Using the data beneath this instruction, retype only the lines from the one that contains "- Developers who" down to the one that contains "Suggested skills and", both included, exactly as they appear.

(Beginning of LISTED RECORDS)

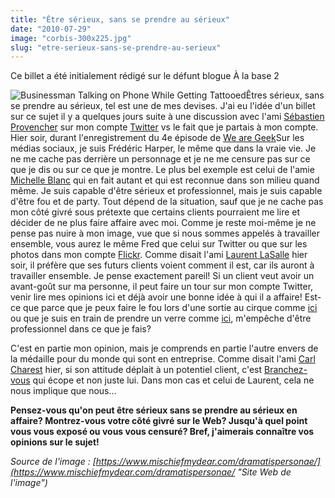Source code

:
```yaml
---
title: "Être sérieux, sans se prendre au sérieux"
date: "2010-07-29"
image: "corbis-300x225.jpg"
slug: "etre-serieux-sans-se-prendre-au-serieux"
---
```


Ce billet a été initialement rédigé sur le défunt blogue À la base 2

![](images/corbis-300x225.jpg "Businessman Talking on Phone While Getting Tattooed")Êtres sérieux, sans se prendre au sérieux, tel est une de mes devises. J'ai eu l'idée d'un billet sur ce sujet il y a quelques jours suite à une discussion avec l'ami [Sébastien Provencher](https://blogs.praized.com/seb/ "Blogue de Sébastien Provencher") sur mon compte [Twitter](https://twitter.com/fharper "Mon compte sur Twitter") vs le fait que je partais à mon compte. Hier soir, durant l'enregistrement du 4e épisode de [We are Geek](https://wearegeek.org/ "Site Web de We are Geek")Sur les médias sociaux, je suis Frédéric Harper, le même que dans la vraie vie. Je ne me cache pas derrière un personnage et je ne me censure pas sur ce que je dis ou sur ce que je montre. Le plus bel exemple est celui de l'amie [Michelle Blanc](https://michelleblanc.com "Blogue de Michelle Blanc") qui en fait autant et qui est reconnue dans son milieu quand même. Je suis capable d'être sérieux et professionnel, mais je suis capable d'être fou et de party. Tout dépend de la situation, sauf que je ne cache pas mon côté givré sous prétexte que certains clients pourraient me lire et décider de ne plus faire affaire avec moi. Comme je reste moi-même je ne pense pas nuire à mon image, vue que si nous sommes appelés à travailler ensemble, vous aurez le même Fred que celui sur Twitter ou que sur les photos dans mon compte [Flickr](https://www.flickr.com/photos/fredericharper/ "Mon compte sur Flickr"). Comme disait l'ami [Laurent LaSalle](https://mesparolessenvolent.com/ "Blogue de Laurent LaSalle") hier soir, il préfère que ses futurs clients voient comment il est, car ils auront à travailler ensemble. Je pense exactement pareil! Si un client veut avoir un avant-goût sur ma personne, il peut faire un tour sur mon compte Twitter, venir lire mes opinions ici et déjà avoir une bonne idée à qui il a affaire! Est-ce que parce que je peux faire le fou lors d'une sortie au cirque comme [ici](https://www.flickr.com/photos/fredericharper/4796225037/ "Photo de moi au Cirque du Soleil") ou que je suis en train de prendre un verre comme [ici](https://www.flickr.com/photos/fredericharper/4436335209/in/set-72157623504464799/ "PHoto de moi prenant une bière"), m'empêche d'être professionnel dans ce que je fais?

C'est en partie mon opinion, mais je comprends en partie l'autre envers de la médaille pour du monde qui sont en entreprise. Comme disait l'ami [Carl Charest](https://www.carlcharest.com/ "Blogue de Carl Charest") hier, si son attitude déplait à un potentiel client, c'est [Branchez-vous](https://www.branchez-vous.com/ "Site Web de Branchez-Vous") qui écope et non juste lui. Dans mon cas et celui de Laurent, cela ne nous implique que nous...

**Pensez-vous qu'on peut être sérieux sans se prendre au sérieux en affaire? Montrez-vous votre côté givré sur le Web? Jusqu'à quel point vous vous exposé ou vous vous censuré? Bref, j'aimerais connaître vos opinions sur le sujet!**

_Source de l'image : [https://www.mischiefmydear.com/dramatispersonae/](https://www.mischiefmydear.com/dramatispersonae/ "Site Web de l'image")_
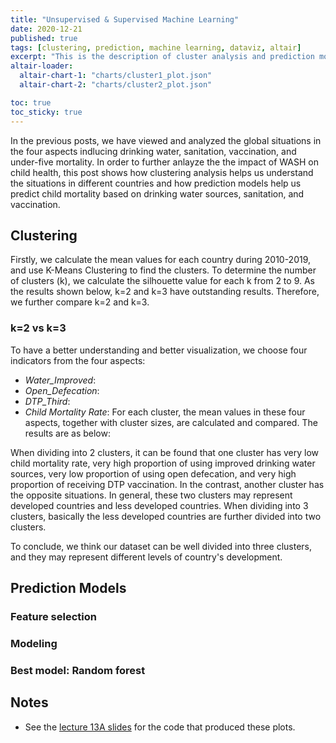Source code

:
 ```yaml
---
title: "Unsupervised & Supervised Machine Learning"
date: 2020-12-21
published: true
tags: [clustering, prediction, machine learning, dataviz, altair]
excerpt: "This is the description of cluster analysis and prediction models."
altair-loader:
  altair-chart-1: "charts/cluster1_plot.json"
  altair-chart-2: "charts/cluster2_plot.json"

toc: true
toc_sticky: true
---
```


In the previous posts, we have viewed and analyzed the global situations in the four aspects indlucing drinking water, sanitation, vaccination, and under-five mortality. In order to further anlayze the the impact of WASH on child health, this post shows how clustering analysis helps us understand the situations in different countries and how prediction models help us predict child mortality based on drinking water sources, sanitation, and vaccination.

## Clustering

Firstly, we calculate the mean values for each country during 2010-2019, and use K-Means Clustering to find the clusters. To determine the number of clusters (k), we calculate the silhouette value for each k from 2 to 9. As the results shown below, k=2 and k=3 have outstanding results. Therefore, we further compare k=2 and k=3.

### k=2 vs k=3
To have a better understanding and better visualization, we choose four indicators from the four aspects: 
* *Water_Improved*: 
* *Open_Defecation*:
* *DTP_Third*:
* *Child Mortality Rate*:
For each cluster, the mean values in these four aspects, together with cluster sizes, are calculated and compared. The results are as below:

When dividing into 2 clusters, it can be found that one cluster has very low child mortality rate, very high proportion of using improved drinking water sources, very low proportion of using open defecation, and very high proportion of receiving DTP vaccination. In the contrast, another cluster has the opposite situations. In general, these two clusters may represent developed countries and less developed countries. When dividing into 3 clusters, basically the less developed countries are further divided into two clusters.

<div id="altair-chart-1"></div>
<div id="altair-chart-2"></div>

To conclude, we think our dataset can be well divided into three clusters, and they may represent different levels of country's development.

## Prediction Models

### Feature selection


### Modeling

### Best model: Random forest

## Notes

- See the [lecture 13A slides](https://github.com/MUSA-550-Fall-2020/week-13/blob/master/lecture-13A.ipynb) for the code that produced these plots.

(End of LISTED RECORDS)
(Beginning of LISTED RECORDS)

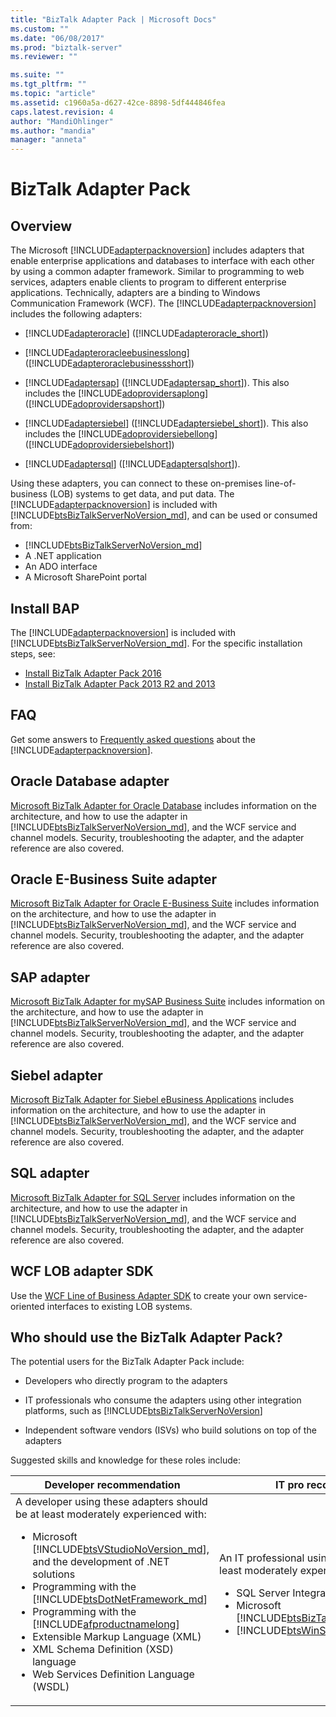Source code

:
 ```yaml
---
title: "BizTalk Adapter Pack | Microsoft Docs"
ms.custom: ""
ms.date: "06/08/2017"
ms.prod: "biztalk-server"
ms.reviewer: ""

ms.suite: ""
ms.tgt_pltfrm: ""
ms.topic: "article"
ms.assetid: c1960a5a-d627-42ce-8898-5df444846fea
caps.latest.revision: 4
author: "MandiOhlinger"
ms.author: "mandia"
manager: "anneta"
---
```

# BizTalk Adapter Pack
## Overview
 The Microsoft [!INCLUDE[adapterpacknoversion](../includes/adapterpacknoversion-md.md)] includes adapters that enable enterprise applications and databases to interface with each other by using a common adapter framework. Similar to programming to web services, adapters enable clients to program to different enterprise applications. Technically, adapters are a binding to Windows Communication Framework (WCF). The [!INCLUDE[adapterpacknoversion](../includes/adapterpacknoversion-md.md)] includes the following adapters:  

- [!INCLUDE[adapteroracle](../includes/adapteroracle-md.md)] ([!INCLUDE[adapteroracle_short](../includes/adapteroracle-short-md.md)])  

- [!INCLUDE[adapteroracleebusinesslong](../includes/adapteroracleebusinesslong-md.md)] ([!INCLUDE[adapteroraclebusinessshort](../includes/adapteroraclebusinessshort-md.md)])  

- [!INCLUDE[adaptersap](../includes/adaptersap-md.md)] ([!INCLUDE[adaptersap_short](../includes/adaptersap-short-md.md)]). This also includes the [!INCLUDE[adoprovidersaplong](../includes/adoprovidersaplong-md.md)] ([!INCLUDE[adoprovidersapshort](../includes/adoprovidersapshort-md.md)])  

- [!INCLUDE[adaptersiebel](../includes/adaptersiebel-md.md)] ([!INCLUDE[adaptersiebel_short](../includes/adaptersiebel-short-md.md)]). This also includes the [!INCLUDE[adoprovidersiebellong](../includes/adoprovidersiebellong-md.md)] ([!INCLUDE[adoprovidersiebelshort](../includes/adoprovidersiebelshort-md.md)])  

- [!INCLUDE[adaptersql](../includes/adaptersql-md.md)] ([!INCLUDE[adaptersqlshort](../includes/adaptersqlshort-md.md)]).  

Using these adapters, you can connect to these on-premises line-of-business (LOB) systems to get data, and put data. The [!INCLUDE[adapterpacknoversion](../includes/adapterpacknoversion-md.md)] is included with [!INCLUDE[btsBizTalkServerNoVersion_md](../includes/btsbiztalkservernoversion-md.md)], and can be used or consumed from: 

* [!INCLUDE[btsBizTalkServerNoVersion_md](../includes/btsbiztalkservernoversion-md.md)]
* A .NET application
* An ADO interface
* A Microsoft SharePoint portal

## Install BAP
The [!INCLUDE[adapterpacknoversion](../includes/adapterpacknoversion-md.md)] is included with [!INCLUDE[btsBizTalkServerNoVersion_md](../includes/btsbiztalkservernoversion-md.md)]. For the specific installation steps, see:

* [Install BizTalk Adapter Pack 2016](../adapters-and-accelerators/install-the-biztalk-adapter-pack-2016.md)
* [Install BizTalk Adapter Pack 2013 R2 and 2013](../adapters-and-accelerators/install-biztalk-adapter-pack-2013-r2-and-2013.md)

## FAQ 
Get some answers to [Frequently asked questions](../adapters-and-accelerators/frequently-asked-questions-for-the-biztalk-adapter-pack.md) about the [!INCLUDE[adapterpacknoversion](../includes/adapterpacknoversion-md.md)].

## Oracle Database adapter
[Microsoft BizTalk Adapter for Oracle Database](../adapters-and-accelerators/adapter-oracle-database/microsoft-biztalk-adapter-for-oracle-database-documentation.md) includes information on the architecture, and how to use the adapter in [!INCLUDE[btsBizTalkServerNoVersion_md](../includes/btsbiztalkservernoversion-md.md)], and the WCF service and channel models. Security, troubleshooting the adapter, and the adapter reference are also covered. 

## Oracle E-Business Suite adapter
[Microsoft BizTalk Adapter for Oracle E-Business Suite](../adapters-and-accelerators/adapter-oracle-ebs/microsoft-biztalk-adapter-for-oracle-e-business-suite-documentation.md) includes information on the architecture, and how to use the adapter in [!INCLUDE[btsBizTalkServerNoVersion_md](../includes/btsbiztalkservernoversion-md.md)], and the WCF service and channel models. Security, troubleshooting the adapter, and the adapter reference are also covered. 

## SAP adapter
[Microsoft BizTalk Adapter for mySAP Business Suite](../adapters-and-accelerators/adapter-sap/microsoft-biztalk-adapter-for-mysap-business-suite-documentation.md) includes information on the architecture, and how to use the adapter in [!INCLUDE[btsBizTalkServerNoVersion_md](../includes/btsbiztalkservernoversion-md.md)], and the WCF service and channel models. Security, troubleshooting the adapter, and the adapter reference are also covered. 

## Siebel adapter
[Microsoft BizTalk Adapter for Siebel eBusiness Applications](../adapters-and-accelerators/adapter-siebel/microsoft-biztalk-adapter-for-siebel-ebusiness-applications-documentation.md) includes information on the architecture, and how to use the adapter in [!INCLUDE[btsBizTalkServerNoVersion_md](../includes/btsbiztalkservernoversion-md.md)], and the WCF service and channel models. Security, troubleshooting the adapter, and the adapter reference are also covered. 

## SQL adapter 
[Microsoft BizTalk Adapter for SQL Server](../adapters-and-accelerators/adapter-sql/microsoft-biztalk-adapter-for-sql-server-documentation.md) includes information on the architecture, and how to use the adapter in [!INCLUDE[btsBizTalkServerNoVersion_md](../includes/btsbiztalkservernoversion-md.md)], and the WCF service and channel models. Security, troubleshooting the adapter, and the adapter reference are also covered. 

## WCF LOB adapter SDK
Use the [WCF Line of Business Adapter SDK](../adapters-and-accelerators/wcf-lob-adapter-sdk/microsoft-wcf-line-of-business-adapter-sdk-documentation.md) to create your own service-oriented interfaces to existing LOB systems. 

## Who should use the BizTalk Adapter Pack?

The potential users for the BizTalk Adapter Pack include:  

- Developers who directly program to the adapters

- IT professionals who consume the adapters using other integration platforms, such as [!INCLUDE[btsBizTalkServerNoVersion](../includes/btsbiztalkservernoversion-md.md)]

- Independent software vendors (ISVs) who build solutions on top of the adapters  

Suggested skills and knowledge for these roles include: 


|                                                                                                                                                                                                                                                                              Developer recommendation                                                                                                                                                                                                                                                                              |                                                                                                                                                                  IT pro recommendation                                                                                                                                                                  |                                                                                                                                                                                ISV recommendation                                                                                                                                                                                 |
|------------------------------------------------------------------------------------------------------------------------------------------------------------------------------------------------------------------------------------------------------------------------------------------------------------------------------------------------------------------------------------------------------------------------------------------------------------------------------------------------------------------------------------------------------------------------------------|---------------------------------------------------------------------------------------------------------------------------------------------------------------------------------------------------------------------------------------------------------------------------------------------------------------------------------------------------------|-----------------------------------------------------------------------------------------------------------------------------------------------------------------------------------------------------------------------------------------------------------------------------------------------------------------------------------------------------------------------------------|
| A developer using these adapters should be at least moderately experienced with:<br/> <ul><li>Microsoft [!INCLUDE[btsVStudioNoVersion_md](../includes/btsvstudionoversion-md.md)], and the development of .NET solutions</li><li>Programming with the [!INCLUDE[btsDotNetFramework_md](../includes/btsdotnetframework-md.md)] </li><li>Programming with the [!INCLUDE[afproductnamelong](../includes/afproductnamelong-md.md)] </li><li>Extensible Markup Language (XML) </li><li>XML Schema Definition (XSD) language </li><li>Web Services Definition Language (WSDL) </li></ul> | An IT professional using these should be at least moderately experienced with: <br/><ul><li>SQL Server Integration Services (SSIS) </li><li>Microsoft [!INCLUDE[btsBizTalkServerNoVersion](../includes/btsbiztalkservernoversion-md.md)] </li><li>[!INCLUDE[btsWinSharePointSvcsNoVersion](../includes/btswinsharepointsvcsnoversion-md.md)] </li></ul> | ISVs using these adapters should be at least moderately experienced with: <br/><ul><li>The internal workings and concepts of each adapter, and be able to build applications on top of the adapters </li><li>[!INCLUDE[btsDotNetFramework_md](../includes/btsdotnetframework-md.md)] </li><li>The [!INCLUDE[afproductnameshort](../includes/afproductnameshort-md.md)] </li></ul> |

(End of LISTED RECORDS)

» RESPONSE TO THIS EXERCISE
- Developers who directly program to the adapters

- IT professionals who consume the adapters using other integration platforms, such as [!INCLUDE[btsBizTalkServerNoVersion](../includes/btsbiztalkservernoversion-md.md)]

- Independent software vendors (ISVs) who build solutions on top of the adapters  

Suggested skills and knowledge for these roles include: 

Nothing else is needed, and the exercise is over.